When the time came for him to die many of the holy senior brothers of the monastery gathered round him and he said to them, "I beg you, my lords, fathers and brothers, that when I am dead you take my staff and plant it over my grave, and if it roots and bears fruit then you will know that my conscience is clean as regards this servant of God who has been nursing me. If it doesn't grow you will know that I am not guiltless towards her. When the old man died the holy fathers planted the staff above his grave as he had asked, and it grew and in due time bore fruit, and all wondered, glorifying God. Many came from the regions round about and praised the grace of the Saviour for this miracle. We saw this little tree ourselves, and blessed the Lord who cares for all those who serve him in sincerity and truth.
25. (A longer version of V.xv.65) There were some people who brought to the blessed abba Apollonius someone grievously vexed and tormented by a demon. They tended to his needs for three days while constantly beseeching the old man to cure him by pouring out prayers to God in the name of Christ. At last the old man replied.
"I am not of sufficient merit to be able to command demons," he said.
But when they persisted, weeping and earnestly begging him, he finally agreed to speak to the demon.
"In the name of the Lord our Saviour," he cried, "depart, O unclean spirit, from this man created in the image of God."
"If commanded by the power of Christ," replied the demon, "I would depart. But I challenge the validity of what you have said to me by asking you what is the meaning of what is written in the Gospel, 'Who are the goats and who are the sheep?'" (Matthew 25.32)

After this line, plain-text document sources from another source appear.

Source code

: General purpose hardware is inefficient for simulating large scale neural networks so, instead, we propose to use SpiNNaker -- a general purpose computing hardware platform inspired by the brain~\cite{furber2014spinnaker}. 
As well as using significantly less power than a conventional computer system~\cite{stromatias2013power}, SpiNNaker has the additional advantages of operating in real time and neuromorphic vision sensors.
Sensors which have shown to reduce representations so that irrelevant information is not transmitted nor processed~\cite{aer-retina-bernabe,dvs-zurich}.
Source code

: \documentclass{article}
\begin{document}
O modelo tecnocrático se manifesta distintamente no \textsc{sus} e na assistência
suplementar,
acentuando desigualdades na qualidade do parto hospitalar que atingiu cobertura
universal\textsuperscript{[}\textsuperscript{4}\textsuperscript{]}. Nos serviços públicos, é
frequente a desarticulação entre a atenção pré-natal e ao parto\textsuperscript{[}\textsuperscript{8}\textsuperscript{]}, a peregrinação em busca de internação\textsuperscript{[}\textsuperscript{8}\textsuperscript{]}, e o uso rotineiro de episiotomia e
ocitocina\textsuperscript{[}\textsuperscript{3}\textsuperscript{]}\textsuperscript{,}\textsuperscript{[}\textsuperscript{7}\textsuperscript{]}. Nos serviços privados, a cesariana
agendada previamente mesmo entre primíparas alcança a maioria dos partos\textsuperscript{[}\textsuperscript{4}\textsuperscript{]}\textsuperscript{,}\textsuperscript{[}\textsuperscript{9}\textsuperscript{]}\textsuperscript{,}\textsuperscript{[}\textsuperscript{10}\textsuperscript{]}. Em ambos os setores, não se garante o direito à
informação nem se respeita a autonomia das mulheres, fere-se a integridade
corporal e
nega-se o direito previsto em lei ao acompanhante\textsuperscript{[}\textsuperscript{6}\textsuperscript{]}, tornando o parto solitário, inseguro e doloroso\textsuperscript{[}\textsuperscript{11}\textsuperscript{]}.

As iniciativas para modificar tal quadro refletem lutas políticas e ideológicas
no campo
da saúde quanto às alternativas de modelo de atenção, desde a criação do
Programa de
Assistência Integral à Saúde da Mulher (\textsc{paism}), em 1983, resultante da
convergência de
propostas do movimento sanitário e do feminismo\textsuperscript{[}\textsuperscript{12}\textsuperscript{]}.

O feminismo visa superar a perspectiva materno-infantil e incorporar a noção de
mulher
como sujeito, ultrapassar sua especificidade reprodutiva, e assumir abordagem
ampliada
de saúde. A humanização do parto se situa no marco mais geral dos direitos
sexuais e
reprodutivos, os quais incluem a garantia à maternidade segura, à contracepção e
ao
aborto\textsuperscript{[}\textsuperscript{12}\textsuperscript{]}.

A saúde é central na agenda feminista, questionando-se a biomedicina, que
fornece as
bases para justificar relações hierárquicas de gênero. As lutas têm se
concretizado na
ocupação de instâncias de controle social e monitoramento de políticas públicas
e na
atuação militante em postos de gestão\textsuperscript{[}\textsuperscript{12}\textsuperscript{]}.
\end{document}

"The goats are the wicked," replied the old man, "among whom am I, a sinner, guilty of many sins. God knows who are the sheep."

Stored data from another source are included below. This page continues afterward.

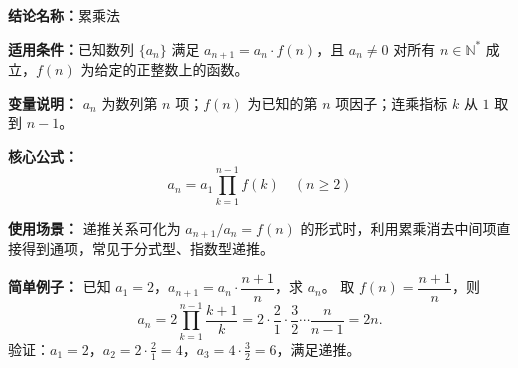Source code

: \textbf{结论名称：}累乘法

\textbf{适用条件：}已知数列 \(\{a_n\}\) 满足 \(a_{n+1}=a_n\cdot f(n)\)，且 \(a_n\neq 0\) 对所有 \(n\in\mathbb{N}^*\) 成立，\(f(n)\) 为给定的正整数上的函数。

\textbf{变量说明：} \(a_n\) 为数列第 \(n\) 项；\(f(n)\) 为已知的第 \(n\) 项因子；连乘指标 \(k\) 从 \(1\) 取到 \(n-1\)。

\textbf{核心公式：}
\[
\boxed{a_n = a_1\prod_{k=1}^{n-1}f(k)\quad (n\geqslant 2)}
\]

\textbf{使用场景：} 递推关系可化为 \(a_{n+1}/a_n = f(n)\) 的形式时，利用累乘消去中间项直接得到通项，常见于分式型、指数型递推。

\textbf{简单例子：} 已知 \(a_1=2\)，\(a_{n+1}=a_n\cdot\dfrac{n+1}{n}\)，求 \(a_n\)。
取 \(f(n)=\dfrac{n+1}{n}\)，则
\[
a_n = 2\prod_{k=1}^{n-1}\frac{k+1}{k} = 2\cdot\frac{2}{1}\cdot\frac{3}{2}\cdots\frac{n}{n-1}=2n.
\]
验证：\(a_1=2\)，\(a_2=2\cdot\frac{2}{1}=4\)，\(a_3=4\cdot\frac{3}{2}=6\)，满足递推。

"Because of your humility I am powerless," cried the demon, and he straightway went out of the man whom he had possessed. When they saw this all those who were there gave glory to God.

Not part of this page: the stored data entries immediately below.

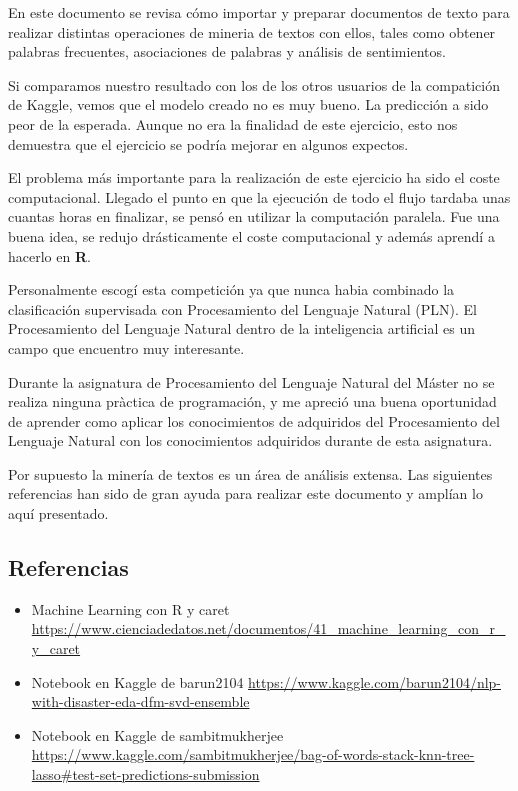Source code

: \documentclass[]{article}
\begin{document}
En este documento se revisa cómo importar y preparar documentos de texto
para realizar distintas operaciones de mineria de textos con ellos,
tales como obtener palabras frecuentes, asociaciones de palabras y
análisis de sentimientos.

Si comparamos nuestro resultado con los de los otros usuarios de la
compatición de Kaggle, vemos que el modelo creado no es muy bueno. La
predicción a sido peor de la esperada. Aunque no era la finalidad de
este ejercicio, esto nos demuestra que el ejercicio se podría mejorar en
algunos expectos.

El problema más importante para la realización de este ejercicio ha sido
el coste computacional. Llegado el punto en que la ejecución de todo el
flujo tardaba unas cuantas horas en finalizar, se pensó en utilizar la
computación paralela. Fue una buena idea, se redujo drásticamente el
coste computacional y además aprendí a hacerlo en \textbf{R}.

Personalmente escogí esta competición ya que nunca habia combinado la
clasificación supervisada con Procesamiento del Lenguaje Natural (PLN).
El Procesamiento del Lenguaje Natural dentro de la inteligencia
artificial es un campo que encuentro muy interesante.

Durante la asignatura de Procesamiento del Lenguaje Natural del Máster
no se realiza ninguna pràctica de programación, y me apreció una buena
oportunidad de aprender como aplicar los conocimientos de adquiridos del
Procesamiento del Lenguaje Natural con los conocimientos adquiridos
durante de esta asignatura.

Por supuesto la minería de textos es un área de análisis extensa. Las
siguientes referencias han sido de gran ayuda para realizar este
documento y amplían lo aquí presentado.

\hypertarget{referencias}{%
\subsection{Referencias}\label{referencias}}

\begin{itemize}
\item
  Machine Learning con R y caret
  \url{https://www.cienciadedatos.net/documentos/41_machine_learning_con_r_y_caret}
\item
  Notebook en Kaggle de barun2104
  \url{https://www.kaggle.com/barun2104/nlp-with-disaster-eda-dfm-svd-ensemble}
\item
  Notebook en Kaggle de sambitmukherjee
  \url{https://www.kaggle.com/sambitmukherjee/bag-of-words-stack-knn-tree-lasso\#test-set-predictions-submission}
\end{itemize}
\end{document}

26. The holy seniors tell of how a certain monk of the desert of Scete came to visit the holy fathers in the Cellia where there were many monks living in separate cells. When it appeared that there wasn't a cell to put him in, one of the seniors who had a spare cell empty let him have it saying, "Stay in this cell for the meantime until you can find somewhere permanent". Many of the brothers came to speak to him, wanting to hear from him a word to help them find eternal salvation, for he had a great spiritual gift of being able to speak the word of God. When the senior who had lent him the cell became aware of this his heart was filled with envious spite, and he began to fume and complain, "Look how long I have been living in this place and now the brothers come to me only rarely, and that only on holy days, and yet lots of brothers are going to this impostor almost daily."
So he said to his disciple, "Go and tell him that he has to get out of that cell because I need it."
But when the disciple went to that brother what he said was, "My abba has a message for your holiness. He enquires through me how you are getting on, for he has heard that you are ill."
He replied, "Pray for me, father, for I have a nasty stomach upset." When the disciple got back he said to the abba, "He earnestly begs your holiness to give him two or three days grace so that he can find another cell."
After three days he sent the disciple again, saying, "Go and tell him that he must get out of my cell, and if he delays any more tell him I will come with a big stick and drive him out of my cell."
But when the disciple came to the brother, what he said was, "My abba is very concerned about your illness and he has sent me to ask if you are feeling better".